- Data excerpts
▼
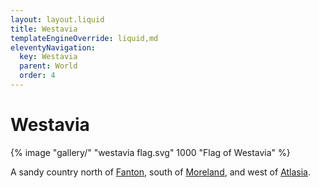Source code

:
 ```yaml
---
layout: layout.liquid
title: Westavia
templateEngineOverride: liquid,md
eleventyNavigation:
  key: Westavia
  parent: World
  order: 4
---
```


# Westavia

{% image "gallery/" "westavia flag.svg" 1000 "Flag of Westavia" %}

A sandy country north of [Fanton](/world/fanton/), south of [Moreland](/world/moreland/), and west of [Atlasia](/world/atlasia/).
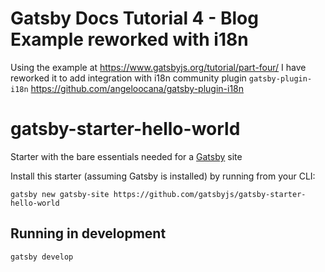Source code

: # Gatsby Docs Tutorial 4 - Blog Example reworked with i18n

Using the example at https://www.gatsbyjs.org/tutorial/part-four/ I have reworked it to add integration with i18n community plugin `gatsby-plugin-i18n` https://github.com/angeloocana/gatsby-plugin-i18n

# gatsby-starter-hello-world
Starter with the bare essentials needed for a [Gatsby](https://www.gatsbyjs.org/) site

Install this starter (assuming Gatsby is installed) by running from your CLI:
```
gatsby new gatsby-site https://github.com/gatsbyjs/gatsby-starter-hello-world
```

## Running in development
`gatsby develop`
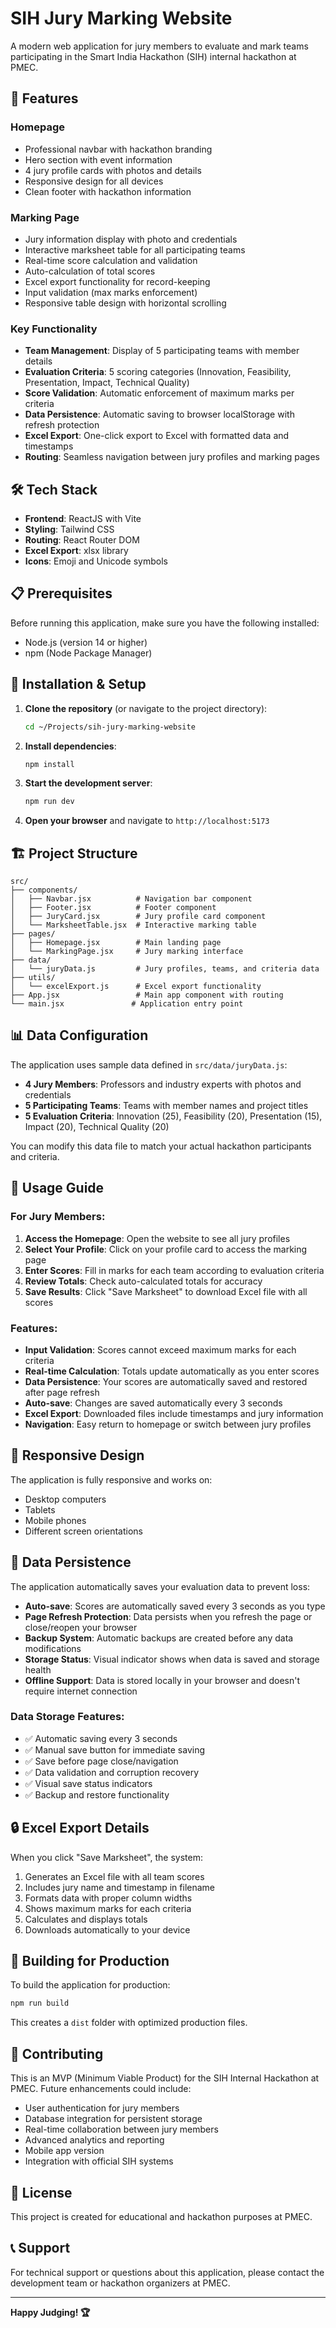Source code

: # SIH Jury Marking Website

A modern web application for jury members to evaluate and mark teams participating in the Smart India Hackathon (SIH) internal hackathon at PMEC.

## 🚀 Features

### Homepage
- Professional navbar with hackathon branding
- Hero section with event information
- 4 jury profile cards with photos and details
- Responsive design for all devices
- Clean footer with hackathon information

### Marking Page
- Jury information display with photo and credentials
- Interactive marksheet table for all participating teams
- Real-time score calculation and validation
- Auto-calculation of total scores
- Excel export functionality for record-keeping
- Input validation (max marks enforcement)
- Responsive table design with horizontal scrolling

### Key Functionality
- **Team Management**: Display of 5 participating teams with member details
- **Evaluation Criteria**: 5 scoring categories (Innovation, Feasibility, Presentation, Impact, Technical Quality)
- **Score Validation**: Automatic enforcement of maximum marks per criteria
- **Data Persistence**: Automatic saving to browser localStorage with refresh protection
- **Excel Export**: One-click export to Excel with formatted data and timestamps
- **Routing**: Seamless navigation between jury profiles and marking pages

## 🛠️ Tech Stack

- **Frontend**: ReactJS with Vite
- **Styling**: Tailwind CSS
- **Routing**: React Router DOM
- **Excel Export**: xlsx library
- **Icons**: Emoji and Unicode symbols

## 📋 Prerequisites

Before running this application, make sure you have the following installed:
- Node.js (version 14 or higher)
- npm (Node Package Manager)

## 🔧 Installation & Setup

1. **Clone the repository** (or navigate to the project directory):
   ```bash
   cd ~/Projects/sih-jury-marking-website
   ```

2. **Install dependencies**:
   ```bash
   npm install
   ```

3. **Start the development server**:
   ```bash
   npm run dev
   ```

4. **Open your browser** and navigate to `http://localhost:5173`

## 🏗️ Project Structure

```
src/
├── components/
│   ├── Navbar.jsx          # Navigation bar component
│   ├── Footer.jsx          # Footer component
│   ├── JuryCard.jsx        # Jury profile card component
│   └── MarksheetTable.jsx  # Interactive marking table
├── pages/
│   ├── Homepage.jsx        # Main landing page
│   └── MarkingPage.jsx     # Jury marking interface
├── data/
│   └── juryData.js         # Jury profiles, teams, and criteria data
├── utils/
│   └── excelExport.js      # Excel export functionality
├── App.jsx                 # Main app component with routing
└── main.jsx               # Application entry point
```

## 📊 Data Configuration

The application uses sample data defined in `src/data/juryData.js`:

- **4 Jury Members**: Professors and industry experts with photos and credentials
- **5 Participating Teams**: Teams with member names and project titles
- **5 Evaluation Criteria**: Innovation (25), Feasibility (20), Presentation (15), Impact (20), Technical Quality (20)

You can modify this data file to match your actual hackathon participants and criteria.

## 🎯 Usage Guide

### For Jury Members:

1. **Access the Homepage**: Open the website to see all jury profiles
2. **Select Your Profile**: Click on your profile card to access the marking page
3. **Enter Scores**: Fill in marks for each team according to evaluation criteria
4. **Review Totals**: Check auto-calculated totals for accuracy
5. **Save Results**: Click "Save Marksheet" to download Excel file with all scores

### Features:
- **Input Validation**: Scores cannot exceed maximum marks for each criteria
- **Real-time Calculation**: Totals update automatically as you enter scores
- **Data Persistence**: Your scores are automatically saved and restored after page refresh
- **Auto-save**: Changes are saved automatically every 3 seconds
- **Excel Export**: Downloaded files include timestamps and jury information
- **Navigation**: Easy return to homepage or switch between jury profiles

## 📱 Responsive Design

The application is fully responsive and works on:
- Desktop computers
- Tablets
- Mobile phones
- Different screen orientations

## 💾 Data Persistence

The application automatically saves your evaluation data to prevent loss:

- **Auto-save**: Scores are automatically saved every 3 seconds as you type
- **Page Refresh Protection**: Data persists when you refresh the page or close/reopen your browser
- **Backup System**: Automatic backups are created before any data modifications
- **Storage Status**: Visual indicator shows when data is saved and storage health
- **Offline Support**: Data is stored locally in your browser and doesn't require internet connection

### Data Storage Features:
- ✅ Automatic saving every 3 seconds
- ✅ Manual save button for immediate saving
- ✅ Save before page close/navigation
- ✅ Data validation and corruption recovery
- ✅ Visual save status indicators
- ✅ Backup and restore functionality

## 🔒 Excel Export Details

When you click "Save Marksheet", the system:
1. Generates an Excel file with all team scores
2. Includes jury name and timestamp in filename
3. Formats data with proper column widths
4. Shows maximum marks for each criteria
5. Calculates and displays totals
6. Downloads automatically to your device

## 🚀 Building for Production

To build the application for production:

```bash
npm run build
```

This creates a `dist` folder with optimized production files.

## 🤝 Contributing

This is an MVP (Minimum Viable Product) for the SIH Internal Hackathon at PMEC. Future enhancements could include:

- User authentication for jury members
- Database integration for persistent storage
- Real-time collaboration between jury members
- Advanced analytics and reporting
- Mobile app version
- Integration with official SIH systems

## 📝 License

This project is created for educational and hackathon purposes at PMEC.

## 📞 Support

For technical support or questions about this application, please contact the development team or hackathon organizers at PMEC.

---

**Happy Judging! 🏆**
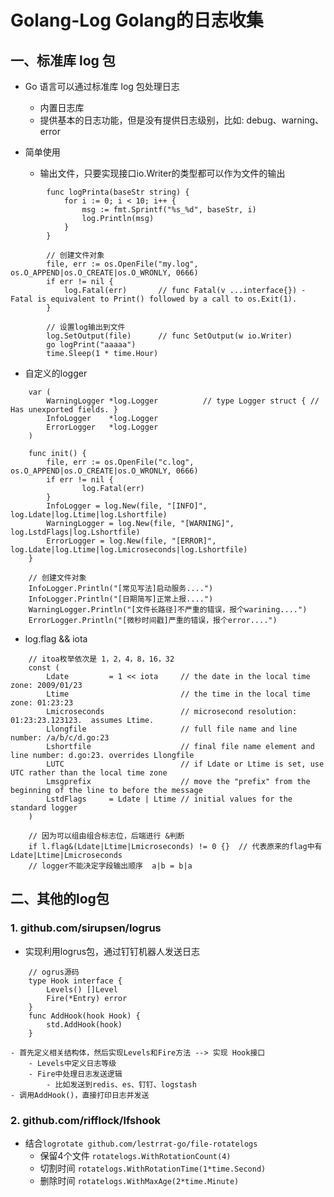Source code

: # Golang-Log  Golang的日志收集

## 一、标准库 log 包
- Go 语言可以通过标准库 log 包处理日志
	- 内置日志库
	- 提供基本的日志功能，但是没有提供日志级别，比如: debug、warning、error

- 简单使用
	- 输出文件，只要实现接口io.Writer的类型都可以作为文件的输出
```
		func logPrinta(baseStr string) {
			for i := 0; i < 10; i++ {
				msg := fmt.Sprintf("%s_%d", baseStr, i)
				log.Println(msg)
			}
		}
		
		// 创建文件对象
		file, err := os.OpenFile("my.log", os.O_APPEND|os.O_CREATE|os.O_WRONLY, 0666)
		if err != nil {
			log.Fatal(err)       // func Fatal(v ...interface{}) - Fatal is equivalent to Print() followed by a call to os.Exit(1).
		}
		
		// 设置log输出到文件
		log.SetOutput(file)      // func SetOutput(w io.Writer)
		go logPrint("aaaaa")
		time.Sleep(1 * time.Hour)
```

- 自定义的logger
```
	var (
		WarningLogger *log.Logger          // type Logger struct { // Has unexported fields. }
		InfoLogger    *log.Logger
		ErrorLogger   *log.Logger
	)
	
	func init() {
		file, err := os.OpenFile("c.log", os.O_APPEND|os.O_CREATE|os.O_WRONLY, 0666)
		if err != nil {
				log.Fatal(err)
		}
		InfoLogger = log.New(file, "[INFO]", log.Ldate|log.Ltime|log.Lshortfile)
		WarningLogger = log.New(file, "[WARNING]", log.LstdFlags|log.Lshortfile)
		ErrorLogger = log.New(file, "[ERROR]", log.Ldate|log.Ltime|log.Lmicroseconds|log.Lshortfile)
	}
	
    // 创建文件对象
    InfoLogger.Println("[常见写法]启动服务....")
    InfoLogger.Println("[日期简写]正常上报....")
    WarningLogger.Println("[文件长路径]不严重的错误，报个warining....")
    ErrorLogger.Println("[微秒时间戳]严重的错误，报个error....")
```

- log.flag && iota
```
	// itoa枚举依次是 1，2，4，8，16，32
	const (
		Ldate         = 1 << iota     // the date in the local time zone: 2009/01/23
		Ltime                         // the time in the local time zone: 01:23:23
		Lmicroseconds                 // microsecond resolution: 01:23:23.123123.  assumes Ltime.
		Llongfile                     // full file name and line number: /a/b/c/d.go:23
		Lshortfile                    // final file name element and line number: d.go:23. overrides Llongfile
		LUTC                          // if Ldate or Ltime is set, use UTC rather than the local time zone
		Lmsgprefix                    // move the "prefix" from the beginning of the line to before the message
		LstdFlags     = Ldate | Ltime // initial values for the standard logger
	)
	
	// 因为可以组由组合标志位，后端进行 &判断
	if l.flag&(Ldate|Ltime|Lmicroseconds) != 0 {}  // 代表原来的flag中有Ldate|Ltime|Lmicroseconds
	// logger不能决定字段输出顺序  a|b = b|a
```

## 二、其他的log包

### 1. github.com/sirupsen/logrus
- 实现利用logrus包，通过钉钉机器人发送日志
```
	// ogrus源码
	type Hook interface {
		Levels() []Level
		Fire(*Entry) error
	}
	func AddHook(hook Hook) {
		std.AddHook(hook)
	}
```
	- 首先定义相关结构体，然后实现Levels和Fire方法 --> 实现 Hook接口
		- Levels中定义日志等级
		- Fire中处理日志发送逻辑
			- 比如发送到redis、es、钉钉、logstash
	- 调用AddHook()，直接打印日志并发送

### 2. github.com/rifflock/lfshook
- 结合`logrotate github.com/lestrrat-go/file-rotatelogs`
	- 保留4个文件 `rotatelogs.WithRotationCount(4)`
	- 切割时间 `rotatelogs.WithRotationTime(1*time.Second)`
	- 删除时间 `rotatelogs.WithMaxAge(2*time.Minute)`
▲
- Task statement
Copy exactly what appears in the entries, beginning with the first line and ending with the line that has "reworked with i18n", but not the pictures.

- Response
Source code

:
 ```yaml
---
layout: layout.liquid
title: Westavia
templateEngineOverride: liquid,md
eleventyNavigation:
  key: Westavia
  parent: World
  order: 4
---
```


# Westavia

{% image "gallery/" "westavia flag.svg" 1000 "Flag of Westavia" %}

A sandy country north of [Fanton](/world/fanton/), south of [Moreland](/world/moreland/), and west of [Atlasia](/world/atlasia/).
Source code

: # Gatsby Docs Tutorial 4 - Blog Example reworked with i18n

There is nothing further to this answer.